# Ruined...in a good way.



## ecogeek (Feb 28, 2013)

At 29, I've only ever been with non-FAs. Most of those very long term relationships. I've had the question come up of...well certainly they must have been at least partial FA to have been with you...but I really don't think this is the case. 

The other day I spent time with my first actual FA ever. I really wish I would have known about this years ago. Really. I cannot imagine what it would have been like to be with my husband if he had ever ONCE looked at me the way this guy did. 

Certainly, I cannot be the only chick to only just be discovering this. Most of the girls here talk about how it is hard to be with a non-FA, I can say certain aspects can be just as scary when all you know is a non-FA. To have been filled with years of doubts and hiding in the dark. Then to have one person who wants the opposite and looks at you and treats you like you are beautiful. 
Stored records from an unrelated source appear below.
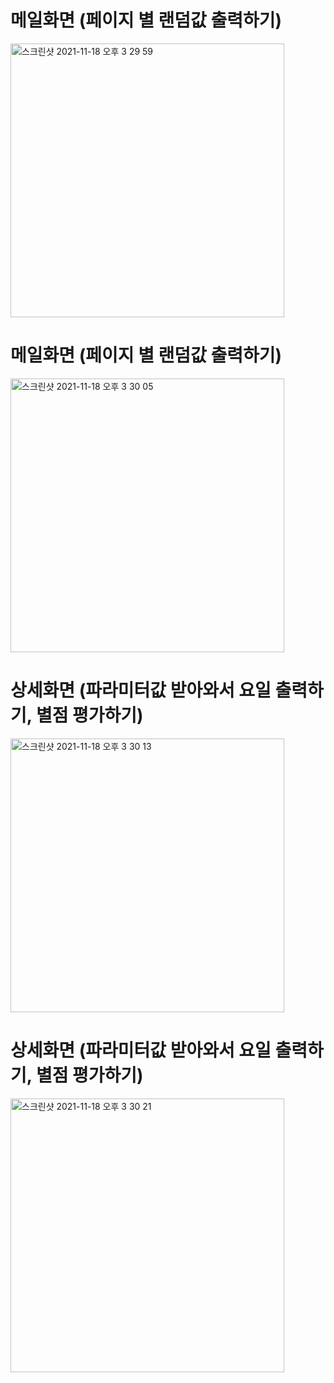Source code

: # 메일화면 (페이지 별 랜덤값 출력하기)  

<img width="438" alt="스크린샷 2021-11-18 오후 3 29 59" src="https://user-images.githubusercontent.com/91178712/142364238-c017e2b4-e4c8-4df9-a48d-3b95c97523cc.png">

# 메일화면 (페이지 별 랜덤값 출력하기)  

<img width="438" alt="스크린샷 2021-11-18 오후 3 30 05" src="https://user-images.githubusercontent.com/91178712/142364245-e992283c-5af3-4153-845d-7e29f63a8072.png">

# 상세화면 (파라미터값 받아와서 요일 출력하기, 별점 평가하기)  

<img width="438" alt="스크린샷 2021-11-18 오후 3 30 13" src="https://user-images.githubusercontent.com/91178712/142364249-1444e63c-f13d-4681-96d1-c7dd94645844.png">

# 상세화면 (파라미터값 받아와서 요일 출력하기, 별점 평가하기)  

<img width="438" alt="스크린샷 2021-11-18 오후 3 30 21" src="https://user-images.githubusercontent.com/91178712/142364253-d87b40aa-05fb-4820-88ae-06e526fb072e.png">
Quite an eye opener for me. I hope these guys realise that this is all very new and somewhat frightening for some of us. I'm all about facing my demons though.


----------



## CaAggieGirl (Feb 28, 2013)

Yes. I met my first FA, that I know of, last year. He had to go slow with the fat love since it was so strange for me. As I became more comfortable with it, I began to enjoy it. It was hard for me to let go of all of the past and what I have been told about my body, but when I did, I noticed the look of sheer pleasure/happiness on his face as he would rub my belly and other fat parts. It was amazing.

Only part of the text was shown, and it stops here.